Yes, yes…. We all know the Schubert.
Ah yes, Shubert, the Oh woe is me song!!
Tonal kaleidoscope? Cool!
Everyone needs one at home!
Any analogue synth player should appreciate this. excellent!
Absolutely! In fact I am one - check out my other channel :) www.youtube.com/@visitingdiplomats1104/videos
@@MarchantTapeArchive That's funny so am i! Just having a break from messing around on my Yamaha CS30, recreating birdsong, having seeing this video. i will check your other channel out.
Any CS is an awesome synth! Enjoy :)
Not messing with the audience. He's introducing them to some of the most basic atoms of electronic music production. Is this the 1950s or 60s? Before the George Martin and the Beatles these sort of effects would be unknown to general music listeners.
Back in the 50s and 60s there was an expectation among the avant garde that these electronic bleeps and bloops were the future of "classical" music. Didn't happen. After a few decades of flogging the idea, I hope they've given up.
It's awesome stuff. I'm going to try to find the full set on record. George Martin's work on The Goon Show started shortly after this so maybe there's a chance it was an influence.

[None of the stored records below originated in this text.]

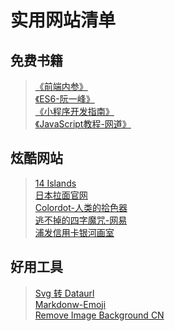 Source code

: # 实用网站清单


## 免费书籍

> [《前端内参》](https://coffe1891.gitbook.io/frontend-hard-mode-interview/0.0.1)<br>
> [《ES6-阮一峰》](https://es6.ruanyifeng.com/#README)<br>
> [《小程序开发指南》](https://developers.weixin.qq.com/ebook?action=get_post_info&token=935589521&volumn=1&lang=zh_CN&book=miniprogram&docid=0008aeea9a8978ab0086a685851c0a)<br>
> [《JavaScript教程-网道》](https://wangdoc.com/javascript/dom/general.html)<br>

## 炫酷网站
> [14 Islands](https://14islands.com/)<br>
> [日本拉面官网](https://www.cupnoodle.jp/uragawa/) <br>
> [Colordot-人类的拾色器](https://color.hailpixel.com/)<br>
> [逃不掉的四字魔咒-网易](http://news.163.com/special/fdh5_tolerance/)<br>
> [浦发信用卡银河画室](https://spdbgalaxystudio.h5.yscase.com/)

## 好用工具
> [Svg 转 Dataurl](https://codepen.io/jakob-e/pen/doMoML)<br>
> [Markdonw-Emoji](https://unicode.org/Public/emoji/13.0/emoji-sequences.txt)<br>
> [Remove Image Background CN](https://www.remove.bg/zh)




<!-- # 实用网站

## 2021年
- [svg转dataurl](https://codepen.io/jakob-e/pen/doMoML)

- [JS原型、原型链、构造函数、实例与继承](https://www.cnblogs.com/leftJS/p/10943482.html)

- [JS继承](https://www.cnblogs.com/humin/p/4556820.html)

- [从浏览器多进程到JS单线程，JS运行机制最全面的一次梳理](https://www.cnblogs.com/dailc/p/8325991.html)

- [前端面试题](https://blog.csdn.net/raleway/article/details/104268283)

- [一个优秀的前端工程师应具备哪些技能？](https://www.zhihu.com/question/26938237/answer/1490785839)

- [程序员必备的书籍有哪些？](https://www.zhihu.com/question/24518877/answer/1466863556)

- [30秒JS](https://github.com/30-seconds/30-seconds-of-code/tree/master/snippets)

- [ICss](https://juejin.cn/post/6918921604160290830)

- [计算机免费书籍](https://github.com/EbookFoundation/free-programming-books/blob/master/books/free-programming-books-zh.md)

- [网易帧动画](http://news.163.com/special/fdh5_tolerance/)

- [计算机教育中缺失的一课](https://missing-semester-cn.github.io/)

- [为什么要读书？](https://www.zhihu.com/zvideo/1246023512437067776)

- [美叶UI](https://www.meiye.art/)

- [领域模式 + 脚本模式](https://www.zhihu.com/question/427434420/answer/1554392638)

## 2020年
- [Colordot-人类的拾色器](https://color.hailpixel.com/)

- [Markdown-Emoji](https://unicode.org/Public/emoji/13.0/emoji-sequences.txt)

- [Remove Image Background CN](https://www.remove.bg/zh) -->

@@MarchantTapeArchive It was already in the air for both of them. Clever people had already noticed that you could play a phonograph record faster or slower or even backwards and get these effects. But *tape* made it all much more controllable and editable.
This is great. Reminds me of "War of the Worlds" on the CBS radio network. The different sounds on my 2 RTR players happen not by design, but by accident.
Agreed! Definitely worth tracking down the entire thing on discogs (link in the description).